By Mackenzie Miller:
Union Island is one of the smaller islands in the Caribbean chain. Because of this, the island has a very strong sense of community. The island functions much like a small town in America where everyone knows everyone, greeting each other and having brief conversations as one passes. This strong sense of community also translates to them caring for their local environment. Union island has many conservation efforts taking place on the island including things such as water retention and recycling programs.
One major conservation effort is taking place in their local government agency regarding the queen conch. A common source of income for many people on the island is to free dive and SCUBA dive to catch queen conch. This species is an expensive luxury in most places in America. Yet, the divers here must catch up to 200- 300 per day to make a living. This causes a couple of problems. The first is that to increase profit, the divers will use various breathing tactics to increase their bottom time and catch more conch in a shorter amount of time. This can be very dangerous as it increases their odds of getting a gas embolism or running out of air underwater.
Another issue caused is that the queen conch is very vulnerable to overfishing and is considered endangered in many tropical areas, such as the Florida Keys. To lessen both of these effects, the government is trying to increase the price of conch to a set price so that there are no fluctuations based on market demand. This set price will hopefully lessen the amount of conch being caught per day while still allowing the divers to make a livable wage. This will overall put less strain on the conch population, their underwater environment, and the people of Union.
The picture attached below is one of the many piles of conch shells around the island.

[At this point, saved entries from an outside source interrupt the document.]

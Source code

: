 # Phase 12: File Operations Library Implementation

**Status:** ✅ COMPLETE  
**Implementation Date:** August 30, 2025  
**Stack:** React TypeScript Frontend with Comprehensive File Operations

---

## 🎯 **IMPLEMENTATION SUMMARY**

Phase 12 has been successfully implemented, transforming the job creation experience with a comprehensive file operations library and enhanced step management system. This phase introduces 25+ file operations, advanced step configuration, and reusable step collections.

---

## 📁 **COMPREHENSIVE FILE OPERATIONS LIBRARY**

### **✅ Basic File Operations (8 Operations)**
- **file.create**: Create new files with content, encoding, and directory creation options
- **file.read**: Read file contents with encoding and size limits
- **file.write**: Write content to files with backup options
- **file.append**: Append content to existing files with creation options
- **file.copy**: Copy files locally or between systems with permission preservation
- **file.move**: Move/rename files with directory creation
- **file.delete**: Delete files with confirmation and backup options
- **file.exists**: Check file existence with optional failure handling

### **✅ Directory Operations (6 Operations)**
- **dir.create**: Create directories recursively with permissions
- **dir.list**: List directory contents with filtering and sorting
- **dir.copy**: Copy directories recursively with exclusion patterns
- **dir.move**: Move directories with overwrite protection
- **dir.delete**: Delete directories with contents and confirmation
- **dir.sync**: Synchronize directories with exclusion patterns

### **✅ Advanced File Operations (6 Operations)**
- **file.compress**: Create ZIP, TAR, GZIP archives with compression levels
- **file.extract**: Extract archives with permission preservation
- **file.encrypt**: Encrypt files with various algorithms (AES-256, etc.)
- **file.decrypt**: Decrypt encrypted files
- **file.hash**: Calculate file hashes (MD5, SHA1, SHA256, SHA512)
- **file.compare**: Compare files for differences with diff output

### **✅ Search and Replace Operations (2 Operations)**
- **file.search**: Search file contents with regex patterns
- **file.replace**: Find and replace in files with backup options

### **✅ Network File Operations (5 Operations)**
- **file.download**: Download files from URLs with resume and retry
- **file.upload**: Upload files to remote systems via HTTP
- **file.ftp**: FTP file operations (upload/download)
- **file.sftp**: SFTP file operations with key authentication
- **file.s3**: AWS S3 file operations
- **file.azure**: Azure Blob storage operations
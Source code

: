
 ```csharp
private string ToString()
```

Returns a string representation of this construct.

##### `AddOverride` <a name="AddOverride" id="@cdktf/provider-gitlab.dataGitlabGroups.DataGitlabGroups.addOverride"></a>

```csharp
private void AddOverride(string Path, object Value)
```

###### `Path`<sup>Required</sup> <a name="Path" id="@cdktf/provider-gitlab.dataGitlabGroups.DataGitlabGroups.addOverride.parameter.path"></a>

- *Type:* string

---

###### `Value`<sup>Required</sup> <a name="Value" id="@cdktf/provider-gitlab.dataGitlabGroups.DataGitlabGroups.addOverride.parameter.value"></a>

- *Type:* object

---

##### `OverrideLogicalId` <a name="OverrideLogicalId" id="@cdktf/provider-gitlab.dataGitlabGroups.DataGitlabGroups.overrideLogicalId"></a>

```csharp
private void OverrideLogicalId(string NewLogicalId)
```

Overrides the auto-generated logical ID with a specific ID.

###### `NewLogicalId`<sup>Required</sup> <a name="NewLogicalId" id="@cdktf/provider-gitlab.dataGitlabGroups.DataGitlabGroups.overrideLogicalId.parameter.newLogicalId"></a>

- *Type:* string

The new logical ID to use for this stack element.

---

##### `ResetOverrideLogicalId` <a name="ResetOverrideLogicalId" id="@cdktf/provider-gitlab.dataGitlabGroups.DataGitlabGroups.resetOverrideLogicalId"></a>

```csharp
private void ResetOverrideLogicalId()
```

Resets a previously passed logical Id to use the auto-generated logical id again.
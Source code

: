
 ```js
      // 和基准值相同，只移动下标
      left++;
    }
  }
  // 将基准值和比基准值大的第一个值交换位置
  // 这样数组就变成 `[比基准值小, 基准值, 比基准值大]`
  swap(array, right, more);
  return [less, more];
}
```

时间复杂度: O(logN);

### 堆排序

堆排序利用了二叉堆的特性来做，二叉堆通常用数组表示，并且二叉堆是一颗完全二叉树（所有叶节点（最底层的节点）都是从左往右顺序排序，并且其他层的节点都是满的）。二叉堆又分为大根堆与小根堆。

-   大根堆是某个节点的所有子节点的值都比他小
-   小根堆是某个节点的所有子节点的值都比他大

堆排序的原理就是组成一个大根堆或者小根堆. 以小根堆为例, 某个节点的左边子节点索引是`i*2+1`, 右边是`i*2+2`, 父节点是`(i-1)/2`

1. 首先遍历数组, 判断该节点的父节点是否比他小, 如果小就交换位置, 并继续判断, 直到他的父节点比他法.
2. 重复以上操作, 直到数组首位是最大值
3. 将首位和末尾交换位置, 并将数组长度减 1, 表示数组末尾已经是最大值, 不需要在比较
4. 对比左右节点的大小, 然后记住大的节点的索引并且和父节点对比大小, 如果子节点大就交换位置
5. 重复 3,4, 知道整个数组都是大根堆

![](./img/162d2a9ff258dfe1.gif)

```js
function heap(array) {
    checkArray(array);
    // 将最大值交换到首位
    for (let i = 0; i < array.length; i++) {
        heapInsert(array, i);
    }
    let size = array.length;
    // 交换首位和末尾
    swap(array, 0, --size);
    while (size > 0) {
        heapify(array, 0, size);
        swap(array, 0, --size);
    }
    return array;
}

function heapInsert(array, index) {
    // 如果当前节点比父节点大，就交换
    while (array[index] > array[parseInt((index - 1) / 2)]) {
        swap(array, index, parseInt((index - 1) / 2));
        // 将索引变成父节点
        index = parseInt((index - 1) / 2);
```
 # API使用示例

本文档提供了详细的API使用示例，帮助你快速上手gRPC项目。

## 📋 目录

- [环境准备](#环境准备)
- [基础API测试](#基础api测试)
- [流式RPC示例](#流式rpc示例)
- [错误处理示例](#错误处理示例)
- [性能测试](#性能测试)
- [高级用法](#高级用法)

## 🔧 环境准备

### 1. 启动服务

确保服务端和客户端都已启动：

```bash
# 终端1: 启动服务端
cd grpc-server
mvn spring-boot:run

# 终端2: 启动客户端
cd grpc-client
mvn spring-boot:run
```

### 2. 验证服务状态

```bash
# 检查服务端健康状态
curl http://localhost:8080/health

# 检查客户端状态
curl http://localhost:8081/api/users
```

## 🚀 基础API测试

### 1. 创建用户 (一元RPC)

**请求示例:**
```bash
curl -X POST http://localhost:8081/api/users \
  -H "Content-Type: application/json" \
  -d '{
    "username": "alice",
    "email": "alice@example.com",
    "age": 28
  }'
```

These piles have developed over the years as the fishermen would dump them all in one place after they harvested the animal. No matter where you go on the island, there seems to be an empty conch shell nearby.
The authors of this blog are students enrolled in Tropical Marine Ecology and Conservation, field courses run in the Caribbean by the University of South Florida. In 2019 and 2021, the course went to the Carmabi research station in Curaçao and dived around the island over a 10-day period, for training and to carry out research projects. In 2018, the group went to Soufriere, Saint Lucia, and took part in various projects in partnership with the Soufriere Marine Management Association. In this blog, students will document their activities and how they relate to course material.